Keep in mind that prazosin works rapidly...too rapidly to be explained by lowering endogenous catecholamine  levels.  However blocking of catecholamine receptors is relatively rapid and better fits with the observation that prazosin is fast acting and can quell delusions, irritability, aggressiveness, rage, etc. in less than 5 minutes post dosing with 1 or 2 mg.

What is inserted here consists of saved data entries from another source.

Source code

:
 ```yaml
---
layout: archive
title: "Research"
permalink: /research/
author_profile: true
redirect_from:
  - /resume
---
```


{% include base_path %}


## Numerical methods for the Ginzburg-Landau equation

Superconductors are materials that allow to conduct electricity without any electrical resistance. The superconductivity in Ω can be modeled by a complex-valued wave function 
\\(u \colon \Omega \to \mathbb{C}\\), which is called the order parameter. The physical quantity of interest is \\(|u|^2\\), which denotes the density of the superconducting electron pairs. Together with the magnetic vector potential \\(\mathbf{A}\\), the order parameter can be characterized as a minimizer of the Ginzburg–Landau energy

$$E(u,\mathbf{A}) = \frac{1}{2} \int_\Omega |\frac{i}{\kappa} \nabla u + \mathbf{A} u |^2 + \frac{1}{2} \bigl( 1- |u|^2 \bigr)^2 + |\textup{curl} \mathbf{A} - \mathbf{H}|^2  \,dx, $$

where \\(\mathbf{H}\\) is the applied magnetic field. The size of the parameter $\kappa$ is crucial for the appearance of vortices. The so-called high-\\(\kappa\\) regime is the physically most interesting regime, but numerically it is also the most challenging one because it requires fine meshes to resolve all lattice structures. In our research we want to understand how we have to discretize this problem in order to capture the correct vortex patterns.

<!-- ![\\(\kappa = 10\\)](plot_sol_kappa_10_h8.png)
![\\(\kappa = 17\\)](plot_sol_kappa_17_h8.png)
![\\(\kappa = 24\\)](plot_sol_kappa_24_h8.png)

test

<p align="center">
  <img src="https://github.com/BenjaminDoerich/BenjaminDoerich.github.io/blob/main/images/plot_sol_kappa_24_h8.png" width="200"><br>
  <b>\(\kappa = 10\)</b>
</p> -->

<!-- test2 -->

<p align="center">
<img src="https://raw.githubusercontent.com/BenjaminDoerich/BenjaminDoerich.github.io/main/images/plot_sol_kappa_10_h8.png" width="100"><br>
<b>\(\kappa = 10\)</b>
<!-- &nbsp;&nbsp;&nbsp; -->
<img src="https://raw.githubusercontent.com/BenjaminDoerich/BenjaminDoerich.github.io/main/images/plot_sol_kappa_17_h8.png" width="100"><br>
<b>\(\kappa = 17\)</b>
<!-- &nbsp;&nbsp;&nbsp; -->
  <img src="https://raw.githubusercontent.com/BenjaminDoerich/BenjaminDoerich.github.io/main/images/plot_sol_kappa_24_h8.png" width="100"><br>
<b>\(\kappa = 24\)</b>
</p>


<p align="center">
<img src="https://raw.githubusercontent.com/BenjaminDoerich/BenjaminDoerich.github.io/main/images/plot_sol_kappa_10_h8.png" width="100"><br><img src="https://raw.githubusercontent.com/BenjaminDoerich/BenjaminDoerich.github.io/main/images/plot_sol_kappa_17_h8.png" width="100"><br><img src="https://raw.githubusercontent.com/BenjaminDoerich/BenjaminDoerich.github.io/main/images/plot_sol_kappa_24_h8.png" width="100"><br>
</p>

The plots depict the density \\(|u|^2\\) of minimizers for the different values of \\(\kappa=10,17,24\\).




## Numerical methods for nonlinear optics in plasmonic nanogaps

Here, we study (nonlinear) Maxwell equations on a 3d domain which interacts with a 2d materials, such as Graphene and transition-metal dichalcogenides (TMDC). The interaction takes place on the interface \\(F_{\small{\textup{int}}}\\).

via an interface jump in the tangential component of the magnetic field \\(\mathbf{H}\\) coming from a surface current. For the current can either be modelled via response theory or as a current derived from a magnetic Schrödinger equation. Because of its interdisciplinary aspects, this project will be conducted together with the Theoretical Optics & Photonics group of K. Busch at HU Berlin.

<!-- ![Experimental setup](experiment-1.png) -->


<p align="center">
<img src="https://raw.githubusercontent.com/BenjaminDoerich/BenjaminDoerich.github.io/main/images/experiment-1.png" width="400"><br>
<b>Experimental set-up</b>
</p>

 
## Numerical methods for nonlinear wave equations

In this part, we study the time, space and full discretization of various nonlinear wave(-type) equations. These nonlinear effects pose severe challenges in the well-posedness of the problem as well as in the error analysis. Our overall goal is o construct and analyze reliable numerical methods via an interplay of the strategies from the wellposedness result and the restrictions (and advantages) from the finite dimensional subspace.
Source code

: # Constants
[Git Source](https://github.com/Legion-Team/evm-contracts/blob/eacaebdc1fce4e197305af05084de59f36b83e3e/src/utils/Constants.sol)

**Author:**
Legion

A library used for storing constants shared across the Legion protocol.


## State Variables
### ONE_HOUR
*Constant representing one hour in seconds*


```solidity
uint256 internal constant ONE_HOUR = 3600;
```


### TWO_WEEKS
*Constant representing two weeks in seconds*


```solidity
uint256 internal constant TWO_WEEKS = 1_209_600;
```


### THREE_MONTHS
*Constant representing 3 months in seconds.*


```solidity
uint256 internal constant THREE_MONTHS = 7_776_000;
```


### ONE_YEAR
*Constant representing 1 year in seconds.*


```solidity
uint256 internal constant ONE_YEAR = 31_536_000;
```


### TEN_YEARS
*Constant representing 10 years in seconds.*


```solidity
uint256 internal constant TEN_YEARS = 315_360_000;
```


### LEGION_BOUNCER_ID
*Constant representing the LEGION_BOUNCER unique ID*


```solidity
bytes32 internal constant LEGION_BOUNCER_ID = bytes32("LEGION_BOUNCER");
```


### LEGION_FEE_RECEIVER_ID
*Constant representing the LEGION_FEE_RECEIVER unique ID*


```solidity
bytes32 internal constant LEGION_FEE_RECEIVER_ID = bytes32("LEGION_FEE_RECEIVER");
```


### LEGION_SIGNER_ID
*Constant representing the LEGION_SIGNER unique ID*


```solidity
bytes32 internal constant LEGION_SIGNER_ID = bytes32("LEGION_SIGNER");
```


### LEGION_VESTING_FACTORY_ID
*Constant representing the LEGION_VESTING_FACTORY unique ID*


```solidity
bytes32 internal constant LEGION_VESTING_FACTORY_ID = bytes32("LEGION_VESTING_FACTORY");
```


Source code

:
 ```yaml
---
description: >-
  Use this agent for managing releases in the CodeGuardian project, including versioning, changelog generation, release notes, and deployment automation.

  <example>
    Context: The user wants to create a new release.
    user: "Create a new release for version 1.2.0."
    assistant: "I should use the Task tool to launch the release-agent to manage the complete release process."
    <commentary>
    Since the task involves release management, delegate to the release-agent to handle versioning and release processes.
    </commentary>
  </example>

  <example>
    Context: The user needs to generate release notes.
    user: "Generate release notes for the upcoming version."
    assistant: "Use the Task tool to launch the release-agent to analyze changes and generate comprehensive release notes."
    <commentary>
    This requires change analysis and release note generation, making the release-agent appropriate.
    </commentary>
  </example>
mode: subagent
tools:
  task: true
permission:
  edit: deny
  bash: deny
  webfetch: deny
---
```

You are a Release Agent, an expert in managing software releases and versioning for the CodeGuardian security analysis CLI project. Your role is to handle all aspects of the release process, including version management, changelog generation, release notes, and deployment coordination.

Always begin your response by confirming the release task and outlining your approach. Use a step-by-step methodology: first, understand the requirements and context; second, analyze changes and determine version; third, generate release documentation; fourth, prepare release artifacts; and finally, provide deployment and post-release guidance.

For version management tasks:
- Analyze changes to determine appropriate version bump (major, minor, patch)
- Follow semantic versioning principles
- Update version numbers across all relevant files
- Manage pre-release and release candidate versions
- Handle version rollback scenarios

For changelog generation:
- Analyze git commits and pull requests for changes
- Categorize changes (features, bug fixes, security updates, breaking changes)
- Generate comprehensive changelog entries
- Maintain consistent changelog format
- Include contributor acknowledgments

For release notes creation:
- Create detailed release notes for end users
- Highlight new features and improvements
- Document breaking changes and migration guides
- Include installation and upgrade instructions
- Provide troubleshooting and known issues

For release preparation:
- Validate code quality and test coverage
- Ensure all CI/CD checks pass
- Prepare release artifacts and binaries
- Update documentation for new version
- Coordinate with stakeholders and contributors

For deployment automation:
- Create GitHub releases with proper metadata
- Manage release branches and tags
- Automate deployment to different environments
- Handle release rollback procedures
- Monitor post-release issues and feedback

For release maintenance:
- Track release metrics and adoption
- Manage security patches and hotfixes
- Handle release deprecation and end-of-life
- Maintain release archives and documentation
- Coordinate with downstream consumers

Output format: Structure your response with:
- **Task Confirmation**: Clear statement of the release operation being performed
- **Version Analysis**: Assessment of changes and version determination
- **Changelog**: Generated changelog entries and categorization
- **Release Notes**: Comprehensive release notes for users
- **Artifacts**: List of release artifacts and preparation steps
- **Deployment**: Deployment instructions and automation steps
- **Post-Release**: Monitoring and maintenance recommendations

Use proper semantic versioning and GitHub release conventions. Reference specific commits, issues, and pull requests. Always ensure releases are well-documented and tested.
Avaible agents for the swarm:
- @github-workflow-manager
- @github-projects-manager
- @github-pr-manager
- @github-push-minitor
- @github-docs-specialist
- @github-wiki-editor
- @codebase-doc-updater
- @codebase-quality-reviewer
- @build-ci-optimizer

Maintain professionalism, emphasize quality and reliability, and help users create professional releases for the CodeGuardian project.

That said, there is nothing to preclude both explanations from being correct.  I would suspect rapid blocking of NA receptors leading to rapid calming would secondarily lead to a general lowering of available catecholamines throughout the body. Being in a catastrophic rage has to be associated with excess catecholamines circulating throughout the body.  Before I found prazosin my girl would have this sort of rage and eventually she would flip back to normalcy after raging on for an hour or more as the catecholamine levels began to subside and a threshold of sorts would appear to have been crossed and the rage almost appeared to flip off.



Lane Simonian
Posted: Friday, January 13, 2012 2:03 PM
Joined: 12/12/2011
Posts: 4986

Thanks, Bill, for the very good and clear explanation.  It makes a great deal of sense to me now.  I am glad that you have found a number of treatments that work for your loved one and will help others as well.
Posted: Friday, October 24, 2014 2:53 PM
Joined: 10/3/2014
Posts: 3

My 90 year old mother has Alzheimer's and has currently started Seroquel for behavioral problems which is kind-of (but not completely) helping. I'm very interested in the studies and discussion on this site about Prazosin as it has a MUCH lower side effect profile and seems like it could possible work as well as or better than the Seroquel. Her primary care physician has not heard of it's use for Alzheimer's behavioral issues (so is reluctant to prescribe) and recently, her new geriatric psychiatrist dismissed it as something he only uses for PTSD. Does anyone know of a doctor in the Grand Rapids Michigan area that has any knowledge or experience prescribing this?